Getting started with node.js

A brief introduction

Craig R Webster

Senior Software Engineer, Agency.com

Hi, I'm Craig and I'm a senior software engineer at Agency.com. Mostly I look after the Rails projects there, but when Rails is your hammer everything looks like a thumb. Rails is nice but it isn't always the right tool for the job. It's good to have a decent idea of the technologies available outside the Rails and Ruby world.

I've been using Javascript to support work that I do for the past 8 or so years but I started to get really interested in what Javascript could do about three years ago when I saw Rails spit out some mangled code to make a link POST some data... Basically thought "this is horrible, there has to be a better way". Through that I got into unobtrusive enhancement using Javascript and from there into reverse-http for more complex communication than would normally be available to a web browser.
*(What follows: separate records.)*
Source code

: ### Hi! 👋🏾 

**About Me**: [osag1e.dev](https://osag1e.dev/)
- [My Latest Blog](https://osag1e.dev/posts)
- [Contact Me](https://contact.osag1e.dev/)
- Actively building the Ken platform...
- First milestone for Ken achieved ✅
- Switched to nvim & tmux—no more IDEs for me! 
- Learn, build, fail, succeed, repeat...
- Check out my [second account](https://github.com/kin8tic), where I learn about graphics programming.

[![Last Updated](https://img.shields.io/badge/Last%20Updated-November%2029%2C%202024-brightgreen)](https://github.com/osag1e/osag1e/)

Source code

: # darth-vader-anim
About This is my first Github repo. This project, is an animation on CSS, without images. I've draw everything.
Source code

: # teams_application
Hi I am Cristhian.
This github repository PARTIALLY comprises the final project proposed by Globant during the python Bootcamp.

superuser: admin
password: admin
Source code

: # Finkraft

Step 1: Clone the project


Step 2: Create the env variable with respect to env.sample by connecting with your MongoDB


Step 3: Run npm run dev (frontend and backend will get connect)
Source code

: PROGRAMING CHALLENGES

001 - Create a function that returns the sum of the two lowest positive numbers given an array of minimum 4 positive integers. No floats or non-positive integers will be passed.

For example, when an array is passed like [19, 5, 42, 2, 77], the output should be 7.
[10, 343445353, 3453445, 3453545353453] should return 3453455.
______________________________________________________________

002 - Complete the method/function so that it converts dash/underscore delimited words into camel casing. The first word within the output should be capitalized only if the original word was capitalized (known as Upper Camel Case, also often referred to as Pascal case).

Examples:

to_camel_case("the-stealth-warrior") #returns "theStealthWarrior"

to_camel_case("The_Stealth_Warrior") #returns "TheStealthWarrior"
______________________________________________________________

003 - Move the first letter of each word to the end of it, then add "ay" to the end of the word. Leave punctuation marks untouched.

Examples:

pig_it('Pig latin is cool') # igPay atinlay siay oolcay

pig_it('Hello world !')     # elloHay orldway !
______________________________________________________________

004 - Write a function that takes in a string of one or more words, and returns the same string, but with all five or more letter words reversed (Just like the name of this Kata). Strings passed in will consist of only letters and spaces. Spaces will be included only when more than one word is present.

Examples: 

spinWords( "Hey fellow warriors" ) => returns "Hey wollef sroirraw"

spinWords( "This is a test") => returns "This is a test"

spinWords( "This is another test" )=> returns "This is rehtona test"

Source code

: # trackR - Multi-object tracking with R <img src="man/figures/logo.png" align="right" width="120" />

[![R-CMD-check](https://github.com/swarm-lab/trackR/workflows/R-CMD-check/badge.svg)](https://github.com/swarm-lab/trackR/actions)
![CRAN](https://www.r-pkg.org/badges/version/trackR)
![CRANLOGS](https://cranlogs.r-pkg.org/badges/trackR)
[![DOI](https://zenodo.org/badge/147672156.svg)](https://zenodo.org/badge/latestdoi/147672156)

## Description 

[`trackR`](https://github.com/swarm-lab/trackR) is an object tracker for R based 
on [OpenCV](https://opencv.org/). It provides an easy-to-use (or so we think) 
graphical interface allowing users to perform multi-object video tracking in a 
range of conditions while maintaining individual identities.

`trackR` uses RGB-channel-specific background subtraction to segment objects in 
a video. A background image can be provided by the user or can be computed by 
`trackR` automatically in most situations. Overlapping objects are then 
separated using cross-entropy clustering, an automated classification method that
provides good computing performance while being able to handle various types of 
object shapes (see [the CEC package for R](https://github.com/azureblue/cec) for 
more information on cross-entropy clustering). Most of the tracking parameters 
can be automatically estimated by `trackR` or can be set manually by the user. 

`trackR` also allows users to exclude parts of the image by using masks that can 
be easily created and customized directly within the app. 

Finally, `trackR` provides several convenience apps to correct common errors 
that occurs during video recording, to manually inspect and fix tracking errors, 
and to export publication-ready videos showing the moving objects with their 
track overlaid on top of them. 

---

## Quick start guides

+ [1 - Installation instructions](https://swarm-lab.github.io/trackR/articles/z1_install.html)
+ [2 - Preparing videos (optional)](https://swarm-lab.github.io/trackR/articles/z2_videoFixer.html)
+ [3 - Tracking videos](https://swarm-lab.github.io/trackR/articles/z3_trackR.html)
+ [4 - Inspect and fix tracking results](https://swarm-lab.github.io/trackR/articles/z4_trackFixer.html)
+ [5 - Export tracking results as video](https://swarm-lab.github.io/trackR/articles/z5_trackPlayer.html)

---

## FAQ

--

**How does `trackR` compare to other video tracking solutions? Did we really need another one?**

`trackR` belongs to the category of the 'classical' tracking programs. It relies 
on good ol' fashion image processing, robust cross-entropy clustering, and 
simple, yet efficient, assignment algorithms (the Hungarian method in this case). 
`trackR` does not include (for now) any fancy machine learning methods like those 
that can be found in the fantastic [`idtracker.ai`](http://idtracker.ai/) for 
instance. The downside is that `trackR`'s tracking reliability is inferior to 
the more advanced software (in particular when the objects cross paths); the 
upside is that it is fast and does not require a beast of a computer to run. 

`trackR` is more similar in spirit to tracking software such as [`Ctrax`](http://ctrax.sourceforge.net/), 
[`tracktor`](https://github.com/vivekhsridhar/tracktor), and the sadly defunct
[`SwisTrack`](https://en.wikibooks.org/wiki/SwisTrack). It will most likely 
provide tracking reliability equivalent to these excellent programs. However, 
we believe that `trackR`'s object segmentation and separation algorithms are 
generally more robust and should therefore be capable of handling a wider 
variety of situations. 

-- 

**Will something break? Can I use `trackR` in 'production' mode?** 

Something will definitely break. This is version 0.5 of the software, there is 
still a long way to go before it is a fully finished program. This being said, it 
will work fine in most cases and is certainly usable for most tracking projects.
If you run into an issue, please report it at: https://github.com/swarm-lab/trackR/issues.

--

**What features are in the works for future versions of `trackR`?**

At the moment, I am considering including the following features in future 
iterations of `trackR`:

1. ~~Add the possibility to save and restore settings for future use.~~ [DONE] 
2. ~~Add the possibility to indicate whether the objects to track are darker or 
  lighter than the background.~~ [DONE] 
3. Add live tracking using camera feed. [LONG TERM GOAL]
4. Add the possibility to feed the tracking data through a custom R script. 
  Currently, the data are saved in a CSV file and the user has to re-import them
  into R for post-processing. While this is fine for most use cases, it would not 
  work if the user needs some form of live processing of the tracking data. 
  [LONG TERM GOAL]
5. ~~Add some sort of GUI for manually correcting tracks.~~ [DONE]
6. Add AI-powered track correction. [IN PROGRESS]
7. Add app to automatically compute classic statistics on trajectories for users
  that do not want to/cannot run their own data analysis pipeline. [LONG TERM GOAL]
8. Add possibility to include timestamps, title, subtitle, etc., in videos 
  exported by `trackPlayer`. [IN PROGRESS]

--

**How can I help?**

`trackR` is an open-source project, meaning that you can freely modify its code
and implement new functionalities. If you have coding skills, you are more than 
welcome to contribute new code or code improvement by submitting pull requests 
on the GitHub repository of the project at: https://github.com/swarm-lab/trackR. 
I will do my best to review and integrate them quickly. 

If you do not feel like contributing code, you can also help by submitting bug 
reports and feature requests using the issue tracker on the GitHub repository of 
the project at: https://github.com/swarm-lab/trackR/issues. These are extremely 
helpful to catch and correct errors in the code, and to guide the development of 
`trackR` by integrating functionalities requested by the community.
I'd seen a few applications use Javascript in environments outside the browser but hadn't really played with it.

Recently I've been hearing whispers about node.js being the new hotness and figured I'd take a look. I had originally assumed it was something like reverse-http. Totally wrong.

I've been using node.js for a few weeks now for toy projects and I'd like to show you how I got started and what I found out - a very brief introduction.

What is node.js?

This talk is about node.js so a description of node.js would be handy. Unfortunately there's no one-line slogan on the nodejs.org site and the documentation is a little unclear about exactly what node.js is, prefering instead to talk about what it allows us to do, and giving examples of how to do that. After a little digging I found out that it's a Javascript framework geared towards building servers. I guess it's a little like Erlang/OTP's gen_server behavior... just without process supervision and hot code swapping.

It's pretty simple to learn and use. The documentation is easily read and generally understandable in less than 30 minutes.

Node can be extended pretty easily too. By moving towards using the CommonJS specification for modules, node.js is allowing wider re-use of code developed for node.js applications elsewhere - and easing the process of bringing that code to be brought into node.js projects.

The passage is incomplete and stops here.